- _Your goal_: Copy exactly the lines from the first line of the records below through the line containing "nondeterministic word automaton", including both, and nothing else.

Dataset excerpts:
####################

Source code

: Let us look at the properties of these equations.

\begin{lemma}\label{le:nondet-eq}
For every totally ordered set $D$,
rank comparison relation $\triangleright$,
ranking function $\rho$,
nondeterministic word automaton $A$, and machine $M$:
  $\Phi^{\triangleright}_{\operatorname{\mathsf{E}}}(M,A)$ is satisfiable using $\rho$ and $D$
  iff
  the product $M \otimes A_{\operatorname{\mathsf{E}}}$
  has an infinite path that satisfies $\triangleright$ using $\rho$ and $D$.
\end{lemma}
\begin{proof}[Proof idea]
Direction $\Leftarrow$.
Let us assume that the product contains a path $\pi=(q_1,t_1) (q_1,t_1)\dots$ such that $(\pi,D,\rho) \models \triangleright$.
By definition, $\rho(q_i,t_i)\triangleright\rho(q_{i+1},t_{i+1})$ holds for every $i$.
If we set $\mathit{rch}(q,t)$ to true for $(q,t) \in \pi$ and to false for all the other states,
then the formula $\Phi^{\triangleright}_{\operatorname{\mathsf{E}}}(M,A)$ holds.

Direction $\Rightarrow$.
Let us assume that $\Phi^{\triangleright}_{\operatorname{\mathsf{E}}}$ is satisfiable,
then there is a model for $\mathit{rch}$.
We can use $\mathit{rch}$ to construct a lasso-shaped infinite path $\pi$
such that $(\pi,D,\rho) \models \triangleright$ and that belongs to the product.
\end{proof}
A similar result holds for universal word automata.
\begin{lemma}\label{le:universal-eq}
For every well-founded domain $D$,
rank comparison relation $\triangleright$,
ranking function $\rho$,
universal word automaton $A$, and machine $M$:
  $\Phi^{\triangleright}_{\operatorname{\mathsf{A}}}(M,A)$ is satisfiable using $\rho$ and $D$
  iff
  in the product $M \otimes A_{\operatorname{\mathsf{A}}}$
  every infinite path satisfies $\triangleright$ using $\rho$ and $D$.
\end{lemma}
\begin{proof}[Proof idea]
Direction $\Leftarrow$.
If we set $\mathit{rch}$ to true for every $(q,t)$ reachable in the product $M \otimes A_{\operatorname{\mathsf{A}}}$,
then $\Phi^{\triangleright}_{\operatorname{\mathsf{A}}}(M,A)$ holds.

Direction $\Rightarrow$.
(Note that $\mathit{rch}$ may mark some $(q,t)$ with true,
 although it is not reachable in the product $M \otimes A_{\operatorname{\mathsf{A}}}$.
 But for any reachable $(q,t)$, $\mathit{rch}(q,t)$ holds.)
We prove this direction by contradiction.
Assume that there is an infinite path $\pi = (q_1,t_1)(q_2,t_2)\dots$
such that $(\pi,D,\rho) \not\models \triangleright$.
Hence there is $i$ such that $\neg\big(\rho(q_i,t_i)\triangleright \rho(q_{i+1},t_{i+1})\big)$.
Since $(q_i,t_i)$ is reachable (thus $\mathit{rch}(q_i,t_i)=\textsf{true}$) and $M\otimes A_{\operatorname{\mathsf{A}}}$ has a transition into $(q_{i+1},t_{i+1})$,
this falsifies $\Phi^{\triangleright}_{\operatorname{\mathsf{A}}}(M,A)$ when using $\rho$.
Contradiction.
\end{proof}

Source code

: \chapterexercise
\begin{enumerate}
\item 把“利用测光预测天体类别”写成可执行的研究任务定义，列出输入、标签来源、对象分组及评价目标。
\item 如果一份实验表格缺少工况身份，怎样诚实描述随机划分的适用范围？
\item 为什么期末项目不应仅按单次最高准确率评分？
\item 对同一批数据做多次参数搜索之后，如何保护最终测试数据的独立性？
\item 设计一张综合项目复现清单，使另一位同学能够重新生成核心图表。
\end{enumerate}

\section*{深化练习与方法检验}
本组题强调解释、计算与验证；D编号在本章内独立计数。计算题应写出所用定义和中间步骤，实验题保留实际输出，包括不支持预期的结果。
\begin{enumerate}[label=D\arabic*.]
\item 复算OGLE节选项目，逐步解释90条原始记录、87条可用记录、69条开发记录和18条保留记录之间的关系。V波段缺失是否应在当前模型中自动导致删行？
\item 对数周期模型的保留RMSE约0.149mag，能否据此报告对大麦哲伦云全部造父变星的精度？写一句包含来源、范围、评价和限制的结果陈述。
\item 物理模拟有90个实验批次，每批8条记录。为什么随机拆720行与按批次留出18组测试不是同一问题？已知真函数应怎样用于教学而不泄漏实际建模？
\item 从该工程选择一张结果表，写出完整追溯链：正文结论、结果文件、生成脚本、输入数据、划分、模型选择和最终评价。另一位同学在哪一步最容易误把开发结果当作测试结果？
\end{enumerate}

####################

- _Exercise answer_:
Source code

: Let us look at the properties of these equations.

\begin{lemma}\label{le:nondet-eq}
For every totally ordered set $D$,
rank comparison relation $\triangleright$,
ranking function $\rho$,
nondeterministic word automaton $A$, and machine $M$:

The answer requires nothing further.